■ Task details
Set down exactly the lines in the records below that run from the line with "### 1. İlk Kurulum" to the line with "2. **Test English", inclusive, and nothing more.

(Data excerpts)
==*==

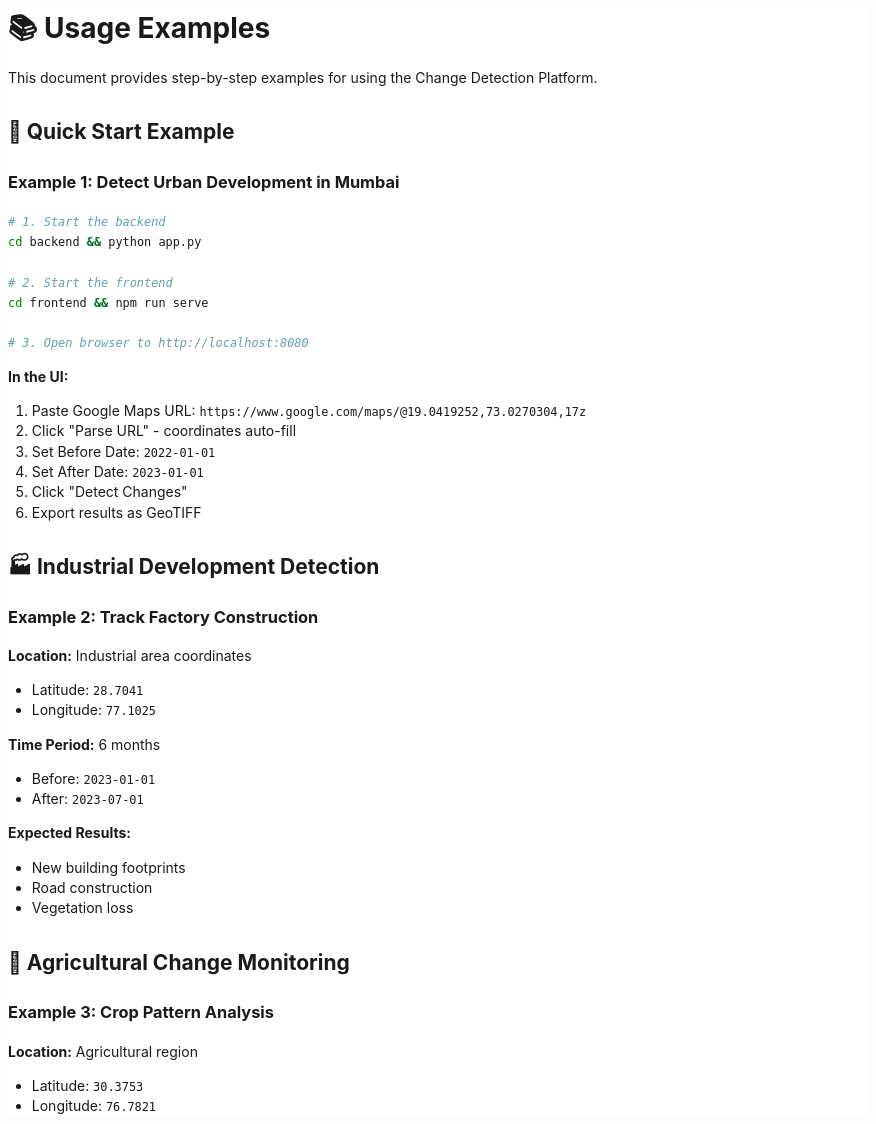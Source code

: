 # 📚 Usage Examples

This document provides step-by-step examples for using the Change Detection Platform.

## 🚀 Quick Start Example

### Example 1: Detect Urban Development in Mumbai

```bash
# 1. Start the backend
cd backend && python app.py

# 2. Start the frontend  
cd frontend && npm run serve

# 3. Open browser to http://localhost:8080
```

**In the UI:**
1. Paste Google Maps URL: `https://www.google.com/maps/@19.0419252,73.0270304,17z`
2. Click "Parse URL" - coordinates auto-fill
3. Set Before Date: `2022-01-01`
4. Set After Date: `2023-01-01`
5. Click "Detect Changes"
6. Export results as GeoTIFF

## 🏭 Industrial Development Detection

### Example 2: Track Factory Construction

**Location:** Industrial area coordinates
- Latitude: `28.7041`
- Longitude: `77.1025`

**Time Period:** 6 months
- Before: `2023-01-01`
- After: `2023-07-01`

**Expected Results:**
- New building footprints
- Road construction
- Vegetation loss

## 🌾 Agricultural Change Monitoring

### Example 3: Crop Pattern Analysis

**Location:** Agricultural region
- Latitude: `30.3753`
- Longitude: `76.7821`
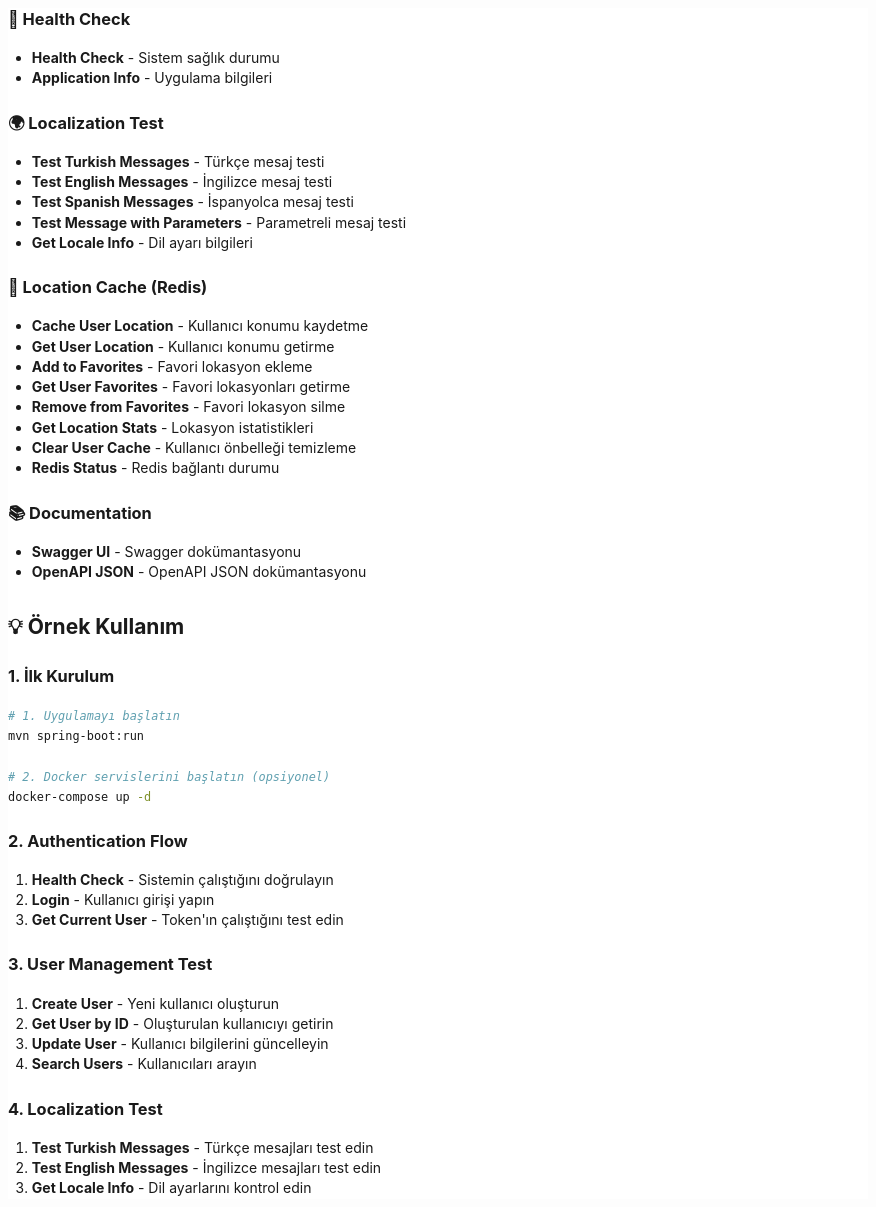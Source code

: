 ### 🏥 Health Check
- **Health Check** - Sistem sağlık durumu
- **Application Info** - Uygulama bilgileri

### 🌍 Localization Test
- **Test Turkish Messages** - Türkçe mesaj testi
- **Test English Messages** - İngilizce mesaj testi
- **Test Spanish Messages** - İspanyolca mesaj testi
- **Test Message with Parameters** - Parametreli mesaj testi
- **Get Locale Info** - Dil ayarı bilgileri

### 📍 Location Cache (Redis)
- **Cache User Location** - Kullanıcı konumu kaydetme
- **Get User Location** - Kullanıcı konumu getirme
- **Add to Favorites** - Favori lokasyon ekleme
- **Get User Favorites** - Favori lokasyonları getirme
- **Remove from Favorites** - Favori lokasyon silme
- **Get Location Stats** - Lokasyon istatistikleri
- **Clear User Cache** - Kullanıcı önbelleği temizleme
- **Redis Status** - Redis bağlantı durumu

### 📚 Documentation
- **Swagger UI** - Swagger dokümantasyonu
- **OpenAPI JSON** - OpenAPI JSON dokümantasyonu

## 💡 Örnek Kullanım

### 1. İlk Kurulum
```bash
# 1. Uygulamayı başlatın
mvn spring-boot:run

# 2. Docker servislerini başlatın (opsiyonel)
docker-compose up -d
```

### 2. Authentication Flow
1. **Health Check** - Sistemin çalıştığını doğrulayın
2. **Login** - Kullanıcı girişi yapın
3. **Get Current User** - Token'ın çalıştığını test edin

### 3. User Management Test
1. **Create User** - Yeni kullanıcı oluşturun
2. **Get User by ID** - Oluşturulan kullanıcıyı getirin
3. **Update User** - Kullanıcı bilgilerini güncelleyin
4. **Search Users** - Kullanıcıları arayın

### 4. Localization Test
1. **Test Turkish Messages** - Türkçe mesajları test edin
2. **Test English Messages** - İngilizce mesajları test edin
3. **Get Locale Info** - Dil ayarlarını kontrol edin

==*==

■ Task response
### 1. İlk Kurulum
```bash
# 1. Uygulamayı başlatın
mvn spring-boot:run

# 2. Docker servislerini başlatın (opsiyonel)
docker-compose up -d
```

### 2. Authentication Flow
1. **Health Check** - Sistemin çalıştığını doğrulayın
2. **Login** - Kullanıcı girişi yapın
3. **Get Current User** - Token'ın çalıştığını test edin

### 3. User Management Test
1. **Create User** - Yeni kullanıcı oluşturun
2. **Get User by ID** - Oluşturulan kullanıcıyı getirin
3. **Update User** - Kullanıcı bilgilerini güncelleyin
4. **Search Users** - Kullanıcıları arayın

### 4. Localization Test
1. **Test Turkish Messages** - Türkçe mesajları test edin
2. **Test English Messages** - İngilizce mesajları test edin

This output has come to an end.